## Data for this exercise
▶
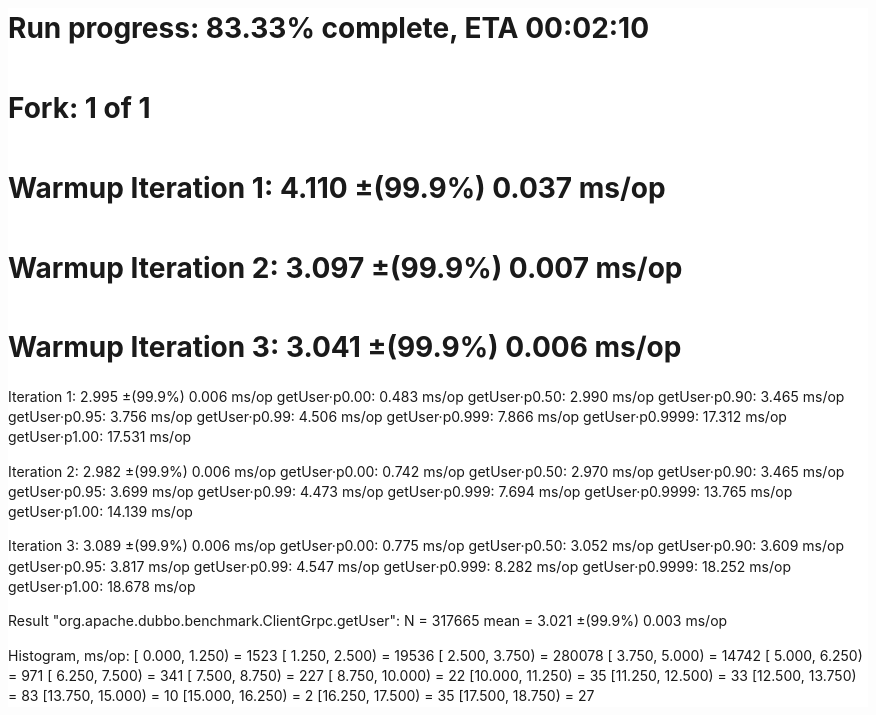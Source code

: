# Run progress: 83.33% complete, ETA 00:02:10
# Fork: 1 of 1
# Warmup Iteration   1: 4.110 ±(99.9%) 0.037 ms/op
# Warmup Iteration   2: 3.097 ±(99.9%) 0.007 ms/op
# Warmup Iteration   3: 3.041 ±(99.9%) 0.006 ms/op
Iteration   1: 2.995 ±(99.9%) 0.006 ms/op
                 getUser·p0.00:   0.483 ms/op
                 getUser·p0.50:   2.990 ms/op
                 getUser·p0.90:   3.465 ms/op
                 getUser·p0.95:   3.756 ms/op
                 getUser·p0.99:   4.506 ms/op
                 getUser·p0.999:  7.866 ms/op
                 getUser·p0.9999: 17.312 ms/op
                 getUser·p1.00:   17.531 ms/op

Iteration   2: 2.982 ±(99.9%) 0.006 ms/op
                 getUser·p0.00:   0.742 ms/op
                 getUser·p0.50:   2.970 ms/op
                 getUser·p0.90:   3.465 ms/op
                 getUser·p0.95:   3.699 ms/op
                 getUser·p0.99:   4.473 ms/op
                 getUser·p0.999:  7.694 ms/op
                 getUser·p0.9999: 13.765 ms/op
                 getUser·p1.00:   14.139 ms/op

Iteration   3: 3.089 ±(99.9%) 0.006 ms/op
                 getUser·p0.00:   0.775 ms/op
                 getUser·p0.50:   3.052 ms/op
                 getUser·p0.90:   3.609 ms/op
                 getUser·p0.95:   3.817 ms/op
                 getUser·p0.99:   4.547 ms/op
                 getUser·p0.999:  8.282 ms/op
                 getUser·p0.9999: 18.252 ms/op
                 getUser·p1.00:   18.678 ms/op



Result "org.apache.dubbo.benchmark.ClientGrpc.getUser":
  N = 317665
  mean =      3.021 ±(99.9%) 0.003 ms/op

  Histogram, ms/op:
    [ 0.000,  1.250) = 1523 
    [ 1.250,  2.500) = 19536 
    [ 2.500,  3.750) = 280078 
    [ 3.750,  5.000) = 14742 
    [ 5.000,  6.250) = 971 
    [ 6.250,  7.500) = 341 
    [ 7.500,  8.750) = 227 
    [ 8.750, 10.000) = 22 
    [10.000, 11.250) = 35 
    [11.250, 12.500) = 33 
    [12.500, 13.750) = 83 
    [13.750, 15.000) = 10 
    [15.000, 16.250) = 2 
    [16.250, 17.500) = 35 
    [17.500, 18.750) = 27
◀
## Exercise instructions
Gather each line from the entries above that includes the word "Iteration".

## Your solution
# Warmup Iteration   1: 4.110 ±(99.9%) 0.037 ms/op
# Warmup Iteration   2: 3.097 ±(99.9%) 0.007 ms/op
# Warmup Iteration   3: 3.041 ±(99.9%) 0.006 ms/op
Iteration   1: 2.995 ±(99.9%) 0.006 ms/op
Iteration   2: 2.982 ±(99.9%) 0.006 ms/op
Iteration   3: 3.089 ±(99.9%) 0.006 ms/op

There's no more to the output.